EVTYPE contains multiple ‘names’ representing the same event type. Like Ice, Snow, Frost, Sleet reprenting in general “Snow”, hence regrouping the EVTYPE for better data analysis.

df$EVTYPE[grepl("FLOOD", df$EVTYPE, ignore.case = TRUE)] <- "FLOOD"
df$EVTYPE[grepl("TORNADO", df$EVTYPE, ignore.case = TRUE)] <- "TORNADO"
df$EVTYPE[grepl("TSTM|THUNDERSTORM", df$EVTYPE, ignore.case = TRUE)] <- "THUNDERSTORM" 
df$EVTYPE[grepl("TROPICAL|STORM", df$EVTYPE, ignore.case = TRUE)] <- "STORM"
df$EVTYPE[grepl("HURRICANE", df$EVTYPE, ignore.case = TRUE)] <- "HURRICANE"  
df$EVTYPE[grepl("SLEET|ICE|FROST|SNOW", df$EVTYPE, ignore.case = TRUE)] <- "SNOW"
df$EVTYPE[grepl("FOG", df$EVTYPE, ignore.case = TRUE)] <- "FOG"
df$EVTYPE[grepl("COLD|WINDCHILL|FREEZE|WINTER", df$EVTYPE, ignore.case = TRUE)] <- "COLD"
df$EVTYPE[grepl("HEAT|WARM|HOT", df$EVTYPE, ignore.case = TRUE)] <- "HEAT"
df$EVTYPE[grepl("CLOUD|FUNNEL", df$EVTYPE, ignore.case = TRUE)] <- "CLOUD" 
df$EVTYPE[grepl("HAIL", df$EVTYPE, ignore.case = TRUE)] <- "HAIL"
df$EVTYPE[grepl("DROUGHT|DRY", df$EVTYPE, ignore.case = TRUE)] <- "DROUGHT"
df$EVTYPE[grepl("LIGHT", df$EVTYPE, ignore.case = TRUE)] <- "LIGHTNING"
df$EVTYPE[grepl("FIRE", df$EVTYPE, ignore.case = TRUE)] <- "FIRE" 
df$EVTYPE[grepl("RAIN|SHOWER", df$EVTYPE, ignore.case = TRUE)] <- "RAIN"   
df$EVTYPE[grepl("WATERSPOUT", df$EVTYPE, ignore.case = TRUE)] <- "WATERSPOUT"   
df$EVTYPE[grepl("SURF", df$EVTYPE, ignore.case = TRUE)] <- "SURF"   
df$EVTYPE[grepl("CURRENT", df$EVTYPE, ignore.case = TRUE)] <- "CURRENT"    
df$EVTYPE[grepl("WIND|MICROBURST", df$EVTYPE, ignore.case = TRUE)] <- "WIND" 
df$EVTYPE[grepl("BLIZZARD", df$EVTYPE, ignore.case = TRUE)] <- "BLIZZARD"
df$EVTYPE[grepl("SLIDE", df$EVTYPE, ignore.case = TRUE)] <- "LANDSLIDE"
df$EVTYPE[grepl("DUST", df$EVTYPE, ignore.case = TRUE)] <- "DUST"        
df$EVTYPE<-factor(df$EVTYPE)

Converting Crop and Property damage in their respective notation by multiplying it to _EXP values. K for thousand, M for million, B for billion.

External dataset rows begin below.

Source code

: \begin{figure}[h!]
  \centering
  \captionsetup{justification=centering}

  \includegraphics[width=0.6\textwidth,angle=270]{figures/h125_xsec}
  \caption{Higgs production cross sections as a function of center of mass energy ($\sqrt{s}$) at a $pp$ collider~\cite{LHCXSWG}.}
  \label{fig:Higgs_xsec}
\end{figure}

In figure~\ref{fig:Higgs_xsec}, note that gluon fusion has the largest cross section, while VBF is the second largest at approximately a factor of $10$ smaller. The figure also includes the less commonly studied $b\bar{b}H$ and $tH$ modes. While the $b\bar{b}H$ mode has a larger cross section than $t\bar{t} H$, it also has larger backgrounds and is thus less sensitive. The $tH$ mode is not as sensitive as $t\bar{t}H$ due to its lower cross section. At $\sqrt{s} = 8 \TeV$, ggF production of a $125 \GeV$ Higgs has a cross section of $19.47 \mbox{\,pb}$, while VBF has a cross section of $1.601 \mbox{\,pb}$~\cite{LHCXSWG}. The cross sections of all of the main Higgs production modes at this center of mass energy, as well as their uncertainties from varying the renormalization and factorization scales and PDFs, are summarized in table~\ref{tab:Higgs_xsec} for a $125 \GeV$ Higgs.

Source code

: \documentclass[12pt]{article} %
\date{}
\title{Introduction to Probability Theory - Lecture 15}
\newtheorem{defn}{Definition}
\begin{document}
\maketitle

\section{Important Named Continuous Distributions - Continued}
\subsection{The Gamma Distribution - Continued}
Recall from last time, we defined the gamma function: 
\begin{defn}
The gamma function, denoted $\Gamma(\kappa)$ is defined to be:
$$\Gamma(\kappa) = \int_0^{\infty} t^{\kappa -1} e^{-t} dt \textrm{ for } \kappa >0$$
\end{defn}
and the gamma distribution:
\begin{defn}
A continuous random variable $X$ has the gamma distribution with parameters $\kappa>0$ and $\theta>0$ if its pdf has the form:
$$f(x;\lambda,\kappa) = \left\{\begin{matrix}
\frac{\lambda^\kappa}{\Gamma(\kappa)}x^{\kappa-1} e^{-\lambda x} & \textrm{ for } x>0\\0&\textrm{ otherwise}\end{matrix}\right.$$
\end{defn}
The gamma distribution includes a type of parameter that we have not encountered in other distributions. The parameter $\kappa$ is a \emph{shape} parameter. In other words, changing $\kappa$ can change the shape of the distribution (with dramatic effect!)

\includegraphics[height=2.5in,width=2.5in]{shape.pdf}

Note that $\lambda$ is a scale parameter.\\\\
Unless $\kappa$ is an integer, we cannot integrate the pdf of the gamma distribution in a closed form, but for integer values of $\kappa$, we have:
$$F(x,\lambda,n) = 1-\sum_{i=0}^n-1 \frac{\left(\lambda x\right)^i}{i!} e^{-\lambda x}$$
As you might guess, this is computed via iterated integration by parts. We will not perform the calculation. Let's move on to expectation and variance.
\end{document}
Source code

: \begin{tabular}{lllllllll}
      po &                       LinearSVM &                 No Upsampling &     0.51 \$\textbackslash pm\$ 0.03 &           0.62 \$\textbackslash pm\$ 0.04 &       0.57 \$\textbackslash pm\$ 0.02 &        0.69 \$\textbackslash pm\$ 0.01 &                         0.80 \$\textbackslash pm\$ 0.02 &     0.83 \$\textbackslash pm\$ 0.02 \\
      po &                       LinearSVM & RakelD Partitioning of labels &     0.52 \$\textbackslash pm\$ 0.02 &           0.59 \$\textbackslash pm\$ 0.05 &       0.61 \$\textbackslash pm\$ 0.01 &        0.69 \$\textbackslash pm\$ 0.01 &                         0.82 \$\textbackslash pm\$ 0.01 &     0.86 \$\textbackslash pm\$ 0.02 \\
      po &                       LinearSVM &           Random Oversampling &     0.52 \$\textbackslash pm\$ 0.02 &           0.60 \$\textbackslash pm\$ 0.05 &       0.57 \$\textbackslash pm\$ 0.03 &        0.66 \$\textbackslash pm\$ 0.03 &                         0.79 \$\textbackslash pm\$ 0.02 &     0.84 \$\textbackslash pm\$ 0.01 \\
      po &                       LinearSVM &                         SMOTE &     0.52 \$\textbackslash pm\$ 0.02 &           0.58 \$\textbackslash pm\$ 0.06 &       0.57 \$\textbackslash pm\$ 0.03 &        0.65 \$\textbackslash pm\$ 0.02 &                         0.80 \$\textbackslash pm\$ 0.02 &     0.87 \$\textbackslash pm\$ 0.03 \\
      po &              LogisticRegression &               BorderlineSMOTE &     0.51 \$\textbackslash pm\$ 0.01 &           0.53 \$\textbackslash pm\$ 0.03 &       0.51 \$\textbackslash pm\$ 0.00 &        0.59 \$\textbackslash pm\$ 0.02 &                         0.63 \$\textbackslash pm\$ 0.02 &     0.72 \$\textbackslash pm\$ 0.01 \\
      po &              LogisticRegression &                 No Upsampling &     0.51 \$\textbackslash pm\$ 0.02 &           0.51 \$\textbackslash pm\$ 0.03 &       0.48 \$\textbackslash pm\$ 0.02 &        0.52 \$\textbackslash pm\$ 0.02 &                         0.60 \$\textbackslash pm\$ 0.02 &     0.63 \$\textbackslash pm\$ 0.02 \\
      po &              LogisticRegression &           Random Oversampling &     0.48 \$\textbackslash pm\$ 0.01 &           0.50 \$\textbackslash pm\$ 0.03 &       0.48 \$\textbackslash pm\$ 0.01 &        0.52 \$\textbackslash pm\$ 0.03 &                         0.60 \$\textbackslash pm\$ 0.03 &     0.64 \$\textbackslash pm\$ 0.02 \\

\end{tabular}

df$PROPDMGEXP <- recode(df$PROPDMGEXP, 'K' = 1000, 'M' = 1000000, 'B' = 1000000000, .default = 1)
df$CROPDMGEXP <- recode(df$CROPDMGEXP, 'K' = 1000, 'M' = 1000000,'B' = 1000000000, .default = 1)
df$PROPDMGVALUE <- df$PROPDMG * df$PROPDMGEXP
df$CROPDMGVALUE <- df$CROPDMG * df$CROPDMGEXP

Our data is ready and prepared for analysis.

Results

1. Across the United States, which types of events are most harmful with respect to population health?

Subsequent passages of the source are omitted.